I sang it a lot in folk circles around Philadelphia, in concerts, around Boston, mostly at the legendary Old Joe Clarke's, and in Dartmouth Outing Club hiker/climber/skier circles, which took me around New York State and New England circa 1957-60. I also sang it in the west, in Wyoming/Tetons "Teton Tea Parties" and on the West Coast, especially in San Francisco and Los Angeles, late summer-early fall '59. Then I went in the Army (sorta like prison) and everything went on hold.

As previously stated, Tossi Aaron learned the song from me in Philadelphia around 1959. She sang it on her Prestige LP. The song traveled around for years among a few East and West Coast folksingers but was not sung by very many people (most white kids took a while to crash the blues).

No well-known singer recorded it until the Kingston Trio. They presumably got it from some West Coast singer who heard me in '59 -- it's possible they heard it from Tossi Aaron's LP, but that LP didn't get much West Coast circulation as far as I know. I never knew Dave Guard personally but he could perhaps have heard me in a West Coast hoot or concert, or else got it from someone who did. The Trio may well have been the Seldom Scene's source, as they drew from all sorts of music stylists.

The next breakout singer to record it was James Taylor in, I think, 1967. He picked it up during his teen years, probably at the hoots on Martha's Vineyard. It may have come from the Trio LP, Tossi's LP, or from some hiker or beach bum who got it from me via New England hoot circles.

Janis Joplin got the song almost simultaneously, perhaps from James, or vice versa. Her source could, I think, have been someone on the West Coast who'd heard it from me, or could have been James. Janis, blues freak that she was, was presumably Jerry Garcia and the Dead's source, perhaps via Jorma Kaukkonen who was the real blues fanatic in that crowd.
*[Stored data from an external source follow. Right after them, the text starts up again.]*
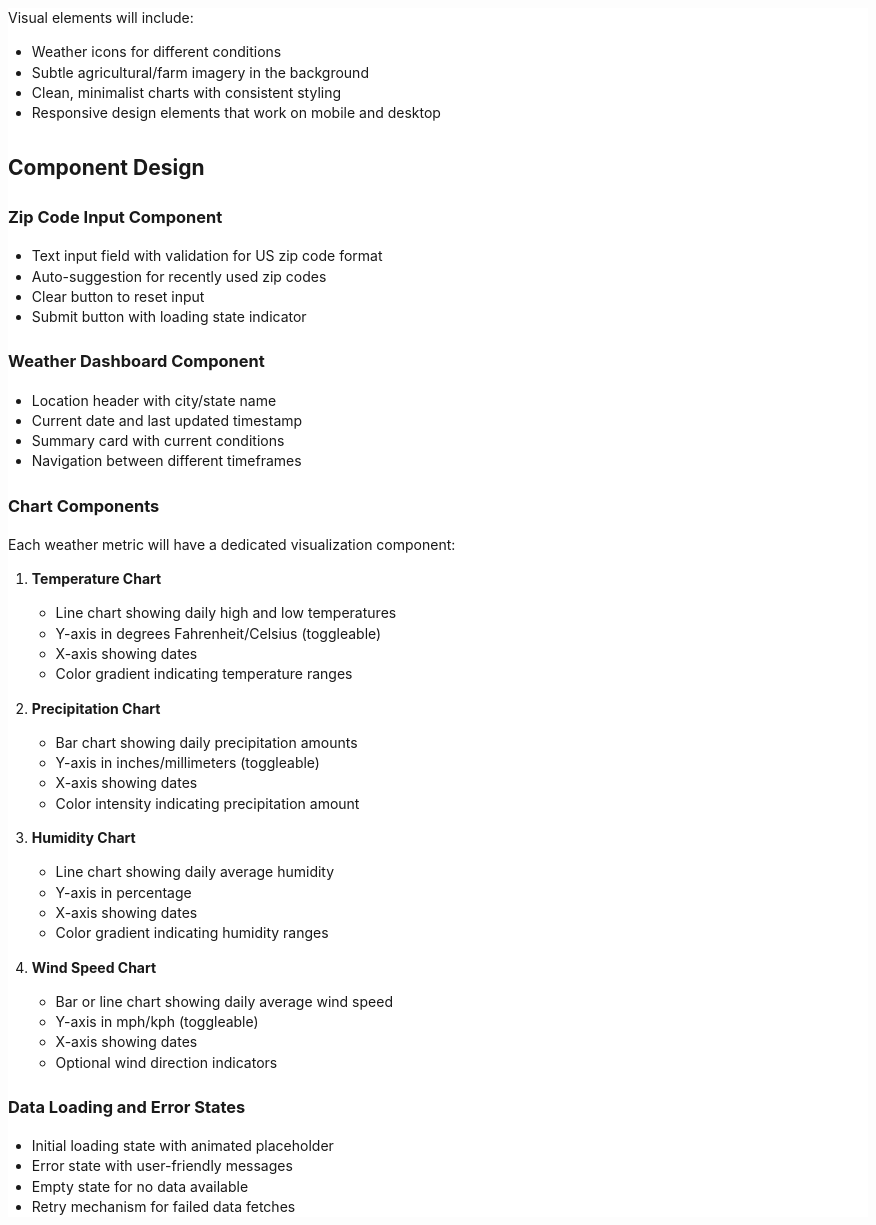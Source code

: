 Visual elements will include:
- Weather icons for different conditions
- Subtle agricultural/farm imagery in the background
- Clean, minimalist charts with consistent styling
- Responsive design elements that work on mobile and desktop

## Component Design

### Zip Code Input Component
- Text input field with validation for US zip code format
- Auto-suggestion for recently used zip codes
- Clear button to reset input
- Submit button with loading state indicator

### Weather Dashboard Component
- Location header with city/state name
- Current date and last updated timestamp
- Summary card with current conditions
- Navigation between different timeframes

### Chart Components
Each weather metric will have a dedicated visualization component:

1. **Temperature Chart**
   - Line chart showing daily high and low temperatures
   - Y-axis in degrees Fahrenheit/Celsius (toggleable)
   - X-axis showing dates
   - Color gradient indicating temperature ranges

2. **Precipitation Chart**
   - Bar chart showing daily precipitation amounts
   - Y-axis in inches/millimeters (toggleable)
   - X-axis showing dates
   - Color intensity indicating precipitation amount

3. **Humidity Chart**
   - Line chart showing daily average humidity
   - Y-axis in percentage
   - X-axis showing dates
   - Color gradient indicating humidity ranges

4. **Wind Speed Chart**
   - Bar or line chart showing daily average wind speed
   - Y-axis in mph/kph (toggleable)
   - X-axis showing dates
   - Optional wind direction indicators

### Data Loading and Error States
- Initial loading state with animated placeholder
- Error state with user-friendly messages
- Empty state for no data available
- Retry mechanism for failed data fetches
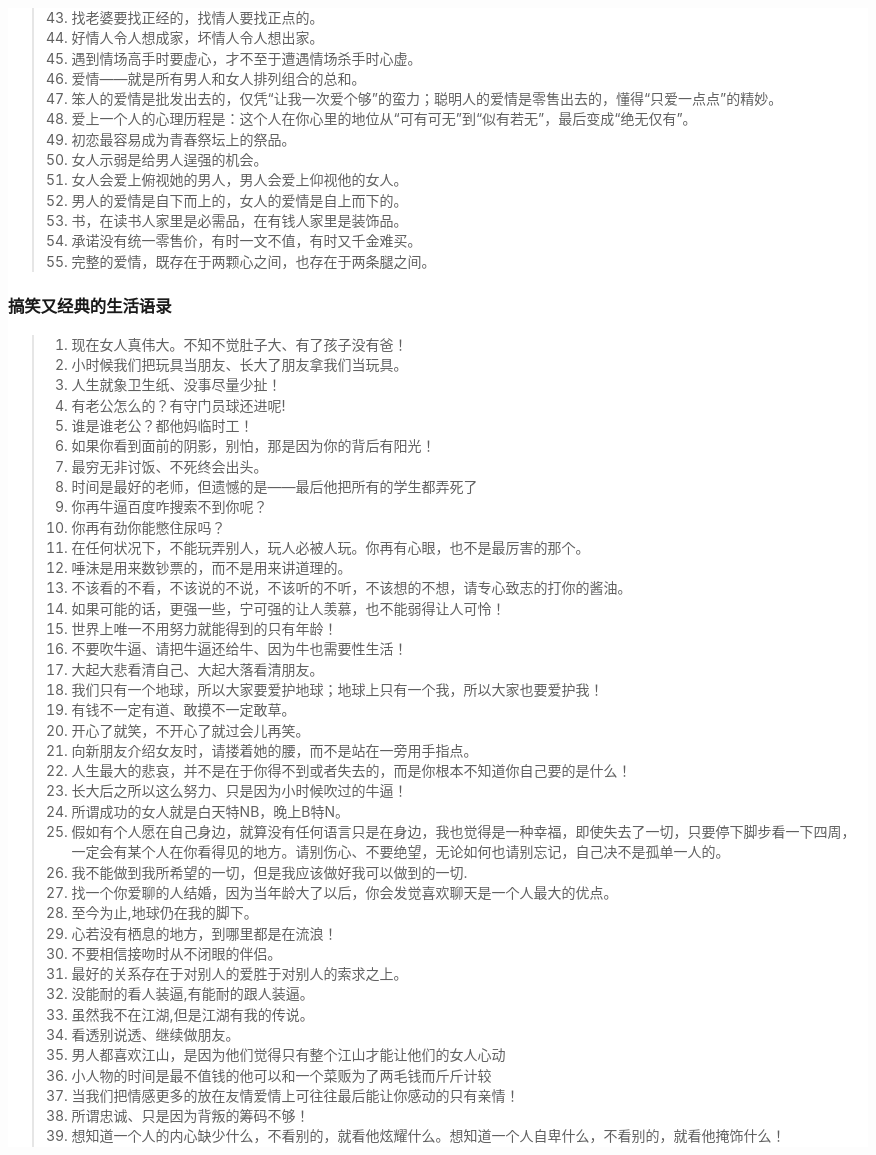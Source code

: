 >    43. 找老婆要找正经的，找情人要找正点的。
>    44. 好情人令人想成家，坏情人令人想出家。
>    45. 遇到情场高手时要虚心，才不至于遭遇情场杀手时心虚。
>    46. 爱情——就是所有男人和女人排列组合的总和。
>    47. 笨人的爱情是批发出去的，仅凭“让我一次爱个够”的蛮力；聪明人的爱情是零售出去的，懂得“只爱一点点”的精妙。
>    48. 爱上一个人的心理历程是：这个人在你心里的地位从“可有可无”到“似有若无”，最后变成“绝无仅有”。
>    49. 初恋最容易成为青春祭坛上的祭品。
>    50. 女人示弱是给男人逞强的机会。
>    51. 女人会爱上俯视她的男人，男人会爱上仰视他的女人。
>    52. 男人的爱情是自下而上的，女人的爱情是自上而下的。
>    53. 书，在读书人家里是必需品，在有钱人家里是装饰品。
>    54. 承诺没有统一零售价，有时一文不值，有时又千金难买。
>    55. 完整的爱情，既存在于两颗心之间，也存在于两条腿之间。

### 搞笑又经典的生活语录

>    1. 现在女人真伟大。不知不觉肚子大、有了孩子没有爸！
>    2. 小时候我们把玩具当朋友、长大了朋友拿我们当玩具。
>    3. 人生就象卫生纸、没事尽量少扯！
>    4. 有老公怎么的？有守门员球还进呢!
>    5. 谁是谁老公？都他妈临时工！
>    6. 如果你看到面前的阴影，别怕，那是因为你的背后有阳光！
>    7. 最穷无非讨饭、不死终会出头。
>    8. 时间是最好的老师，但遗憾的是——最后他把所有的学生都弄死了
>    9. 你再牛逼百度咋搜索不到你呢？
>    10. 你再有劲你能憋住尿吗？
>    11. 在任何状况下，不能玩弄别人，玩人必被人玩。你再有心眼，也不是最厉害的那个。
>    12. 唾沫是用来数钞票的，而不是用来讲道理的。
>    13. 不该看的不看，不该说的不说，不该听的不听，不该想的不想，请专心致志的打你的酱油。
>    14. 如果可能的话，更强一些，宁可强的让人羡慕，也不能弱得让人可怜！
>    15. 世界上唯一不用努力就能得到的只有年龄！
>    16. 不要吹牛逼、请把牛逼还给牛、因为牛也需要性生活！
>    17. 大起大悲看清自己、大起大落看清朋友。
>    18. 我们只有一个地球，所以大家要爱护地球；地球上只有一个我，所以大家也要爱护我！
>    19. 有钱不一定有道、敢摸不一定敢草。
>    20. 开心了就笑，不开心了就过会儿再笑。
>    21. 向新朋友介绍女友时，请搂着她的腰，而不是站在一旁用手指点。
>    22. 人生最大的悲哀，并不是在于你得不到或者失去的，而是你根本不知道你自己要的是什么！
>    23. 长大后之所以这么努力、只是因为小时候吹过的牛逼！
>    24. 所谓成功的女人就是白天特NB，晚上B特N。
>    25. 假如有个人愿在自己身边，就算没有任何语言只是在身边，我也觉得是一种幸福，即使失去了一切，只要停下脚步看一下四周，一定会有某个人在你看得见的地方。请别伤心、不要绝望，无论如何也请别忘记，自己决不是孤单一人的。
>    26. 我不能做到我所希望的一切，但是我应该做好我可以做到的一切.
>    27. 找一个你爱聊的人结婚，因为当年龄大了以后，你会发觉喜欢聊天是一个人最大的优点。
>    28. 至今为止,地球仍在我的脚下。
>    29. 心若没有栖息的地方，到哪里都是在流浪！
>    30. 不要相信接吻时从不闭眼的伴侣。
>    31. 最好的关系存在于对别人的爱胜于对别人的索求之上。
>    32. 没能耐的看人装逼,有能耐的跟人装逼。
>    33. 虽然我不在江湖,但是江湖有我的传说。
>    34. 看透别说透、继续做朋友。
>    35. 男人都喜欢江山，是因为他们觉得只有整个江山才能让他们的女人心动
>    36. 小人物的时间是最不值钱的他可以和一个菜贩为了两毛钱而斤斤计较
>    37. 当我们把情感更多的放在友情爱情上可往往最后能让你感动的只有亲情！
>    38. 所谓忠诚、只是因为背叛的筹码不够！
>    39. 想知道一个人的内心缺少什么，不看别的，就看他炫耀什么。想知道一个人自卑什么，不看别的，就看他掩饰什么！
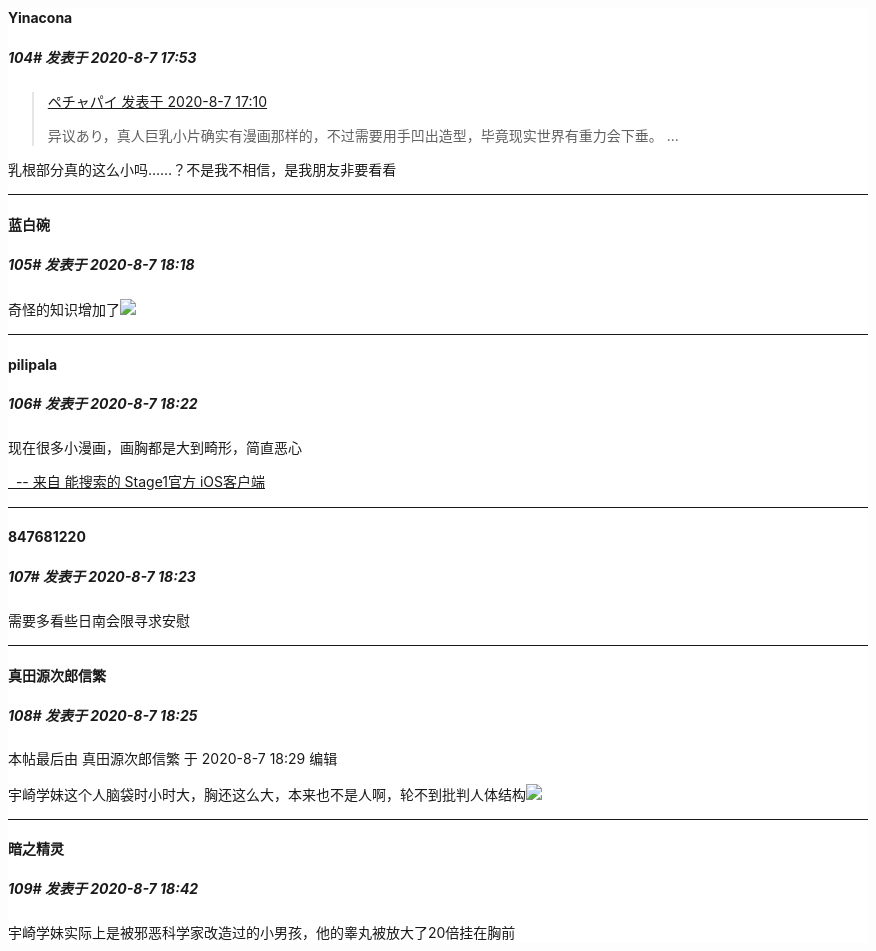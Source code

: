 ####  Yinacona  
##### 104#       发表于 2020-8-7 17:53


<blockquote><a href="httphttps://bbs.saraba1st.com/2b/forum.php?mod=redirect&amp;goto=findpost&amp;pid=48350749&amp;ptid=1953540" target="_blank">ペチャパイ 发表于 2020-8-7 17:10</a>

异议あり，真人巨乳小片确实有漫画那样的，不过需要用手凹出造型，毕竟现实世界有重力会下垂。 ...</blockquote>
乳根部分真的这么小吗……？不是我不相信，是我朋友非要看看


-----

####  蓝白碗  
##### 105#       发表于 2020-8-7 18:18


奇怪的知识增加了<img src="https://static.saraba1st.com/image/smiley/face2017/125.png" referrerpolicy="no-referrer">


-----

####  pilipala  
##### 106#       发表于 2020-8-7 18:22


现在很多小漫画，画胸都是大到畸形，简直恶心

[  -- 来自 能搜索的 Stage1官方 iOS客户端](https://itunes.apple.com/fi/app/saraba1st/id1221237470?mt=8)


-----

####  847681220  
##### 107#       发表于 2020-8-7 18:23


需要多看些日南会限寻求安慰


-----

####  真田源次郎信繁  
##### 108#       发表于 2020-8-7 18:25


 本帖最后由 真田源次郎信繁 于 2020-8-7 18:29 编辑 

宇崎学妹这个人脑袋时小时大，胸还这么大，本来也不是人啊，轮不到批判人体结构<img src="https://static.saraba1st.com/image/smiley/face2017/068.png" referrerpolicy="no-referrer">


-----

####  暗之精灵  
##### 109#       发表于 2020-8-7 18:42


宇崎学妹实际上是被邪恶科学家改造过的小男孩，他的睾丸被放大了20倍挂在胸前
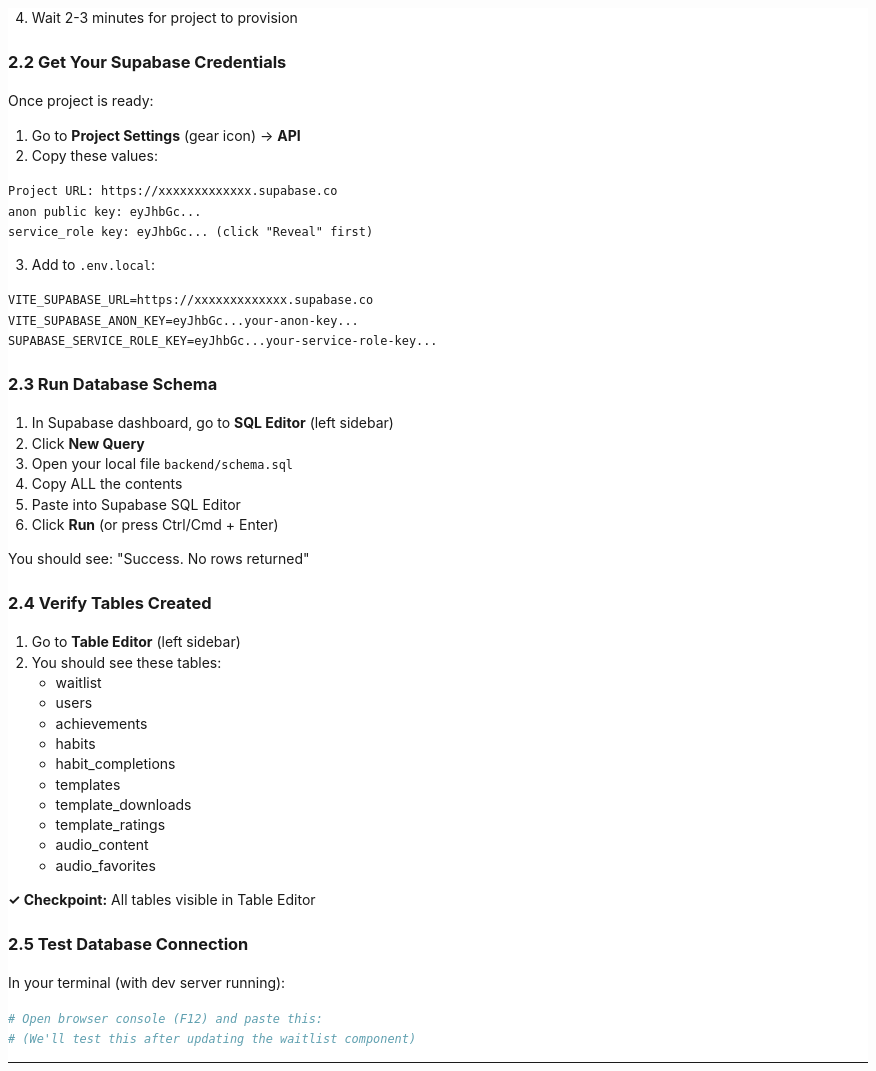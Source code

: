 4. Wait 2-3 minutes for project to provision

### 2.2 Get Your Supabase Credentials

Once project is ready:

1. Go to **Project Settings** (gear icon) → **API**
2. Copy these values:

```
Project URL: https://xxxxxxxxxxxxx.supabase.co
anon public key: eyJhbGc...
service_role key: eyJhbGc... (click "Reveal" first)
```

3. Add to `.env.local`:

```env
VITE_SUPABASE_URL=https://xxxxxxxxxxxxx.supabase.co
VITE_SUPABASE_ANON_KEY=eyJhbGc...your-anon-key...
SUPABASE_SERVICE_ROLE_KEY=eyJhbGc...your-service-role-key...
```

### 2.3 Run Database Schema

1. In Supabase dashboard, go to **SQL Editor** (left sidebar)
2. Click **New Query**
3. Open your local file `backend/schema.sql`
4. Copy ALL the contents
5. Paste into Supabase SQL Editor
6. Click **Run** (or press Ctrl/Cmd + Enter)

You should see: "Success. No rows returned"

### 2.4 Verify Tables Created

1. Go to **Table Editor** (left sidebar)
2. You should see these tables:
   - waitlist
   - users
   - achievements
   - habits
   - habit_completions
   - templates
   - template_downloads
   - template_ratings
   - audio_content
   - audio_favorites

**✓ Checkpoint:** All tables visible in Table Editor

### 2.5 Test Database Connection

In your terminal (with dev server running):

```bash
# Open browser console (F12) and paste this:
# (We'll test this after updating the waitlist component)
```

---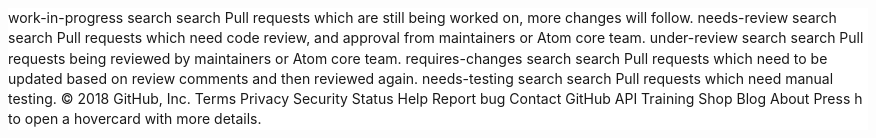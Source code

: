 work-in-progress	search	search	Pull requests which are still being worked on, more changes will follow.
needs-review	search	search	Pull requests which need code review, and approval from maintainers or Atom core team.
under-review	search	search	Pull requests being reviewed by maintainers or Atom core team.
requires-changes	search	search	Pull requests which need to be updated based on review comments and then reviewed again.
needs-testing	search	search	Pull requests which need manual testing.
© 2018 GitHub, Inc.
Terms
Privacy
Security
Status
Help
Report bug
Contact GitHub
API
Training
Shop
Blog
About
Press h to open a hovercard with more details.
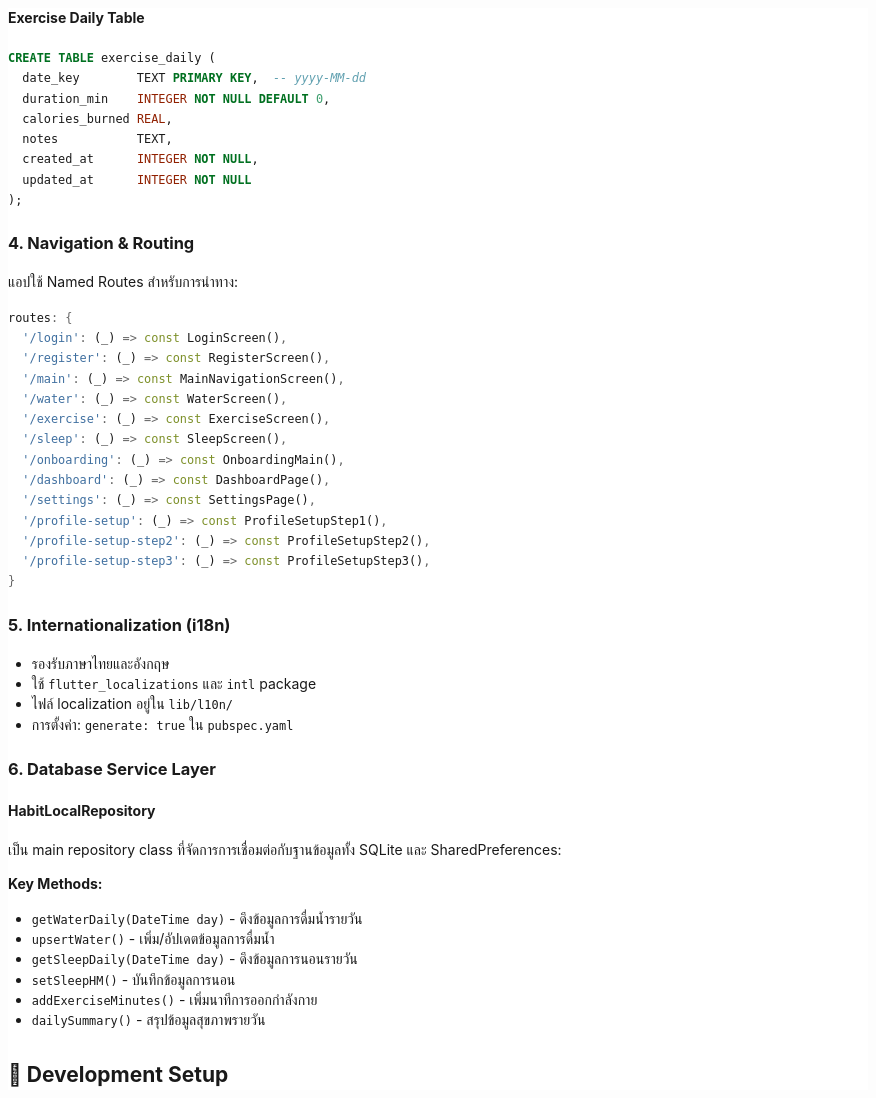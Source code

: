 #### Exercise Daily Table
```sql
CREATE TABLE exercise_daily (
  date_key        TEXT PRIMARY KEY,  -- yyyy-MM-dd
  duration_min    INTEGER NOT NULL DEFAULT 0,
  calories_burned REAL,
  notes           TEXT,
  created_at      INTEGER NOT NULL,
  updated_at      INTEGER NOT NULL
);
```

### 4. Navigation & Routing
แอปใช้ Named Routes สำหรับการนำทาง:

```dart
routes: {
  '/login': (_) => const LoginScreen(),
  '/register': (_) => const RegisterScreen(),
  '/main': (_) => const MainNavigationScreen(),
  '/water': (_) => const WaterScreen(),
  '/exercise': (_) => const ExerciseScreen(),
  '/sleep': (_) => const SleepScreen(),
  '/onboarding': (_) => const OnboardingMain(),
  '/dashboard': (_) => const DashboardPage(),
  '/settings': (_) => const SettingsPage(),
  '/profile-setup': (_) => const ProfileSetupStep1(),
  '/profile-setup-step2': (_) => const ProfileSetupStep2(),
  '/profile-setup-step3': (_) => const ProfileSetupStep3(),
}
```

### 5. Internationalization (i18n)
- รองรับภาษาไทยและอังกฤษ
- ใช้ `flutter_localizations` และ `intl` package
- ไฟล์ localization อยู่ใน `lib/l10n/`
- การตั้งค่า: `generate: true` ใน `pubspec.yaml`

### 6. Database Service Layer

#### HabitLocalRepository
เป็น main repository class ที่จัดการการเชื่อมต่อกับฐานข้อมูลทั้ง SQLite และ SharedPreferences:

**Key Methods:**
- `getWaterDaily(DateTime day)` - ดึงข้อมูลการดื่มน้ำรายวัน
- `upsertWater()` - เพิ่ม/อัปเดตข้อมูลการดื่มน้ำ
- `getSleepDaily(DateTime day)` - ดึงข้อมูลการนอนรายวัน
- `setSleepHM()` - บันทึกข้อมูลการนอน
- `addExerciseMinutes()` - เพิ่มนาทีการออกกำลังกาย
- `dailySummary()` - สรุปข้อมูลสุขภาพรายวัน

## 🔧 Development Setup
Later versions, like the Byrds, Martin-Neil, Rowan & Rice and so on, all derive from those early ones. There is, I think I can state categorically, no other source or root for this song apart from Lomax and me. I have never heard any other song that could be credibly a version of it.

Don't be misled by the Google associations. The song has nothing to do with C.C/Easy Rider or any of the other Rider songs; it is distinct and quite different.

Neither Blind Lemon Jefferson nor Leadbelly recorded the song in any form I know of, and I've heard virtually everything by both men. However, a Lomax verse I didn't use, "Did you ever wake up and find your rider gone?" is heard in various 1920s recordings, and "Sun goin' to shine in my back door some day / Wind's gonna rise up, blow my blues away" is of course universal from c. 1920 on.

The rest of the verses sound like good solid traditional blues but are unique to this song. However, because they were supplied by the Lomaxes, I think we have to worry, as with much Lomax material, that they may have been tinkered with by Alan Lomax, who did more rewriting than he admitted. They're great verses, though, and make the song what it is.

The unnamed Lomax source (doesn't that frost ya? couldn't they have given her name? or did they think that would have endangered her in prison?) is the originator of the core song. Wish we knew her name so we could credit her.

Probably I shoulda copyrighted it. (Everybody else since has.) But in those days a lot of us believed traditional songs were free as the air and should not be locked down. The music industry, obviously, disagreed.

You could, if you wish, credit it Traditional, arr. Bob Coltman.

I'm proud to be the guy who, after Lomax, started the song on its musical rounds. All credit to the Lomaxes for putting it together, and to Tossi, who knew a good song when she heard one.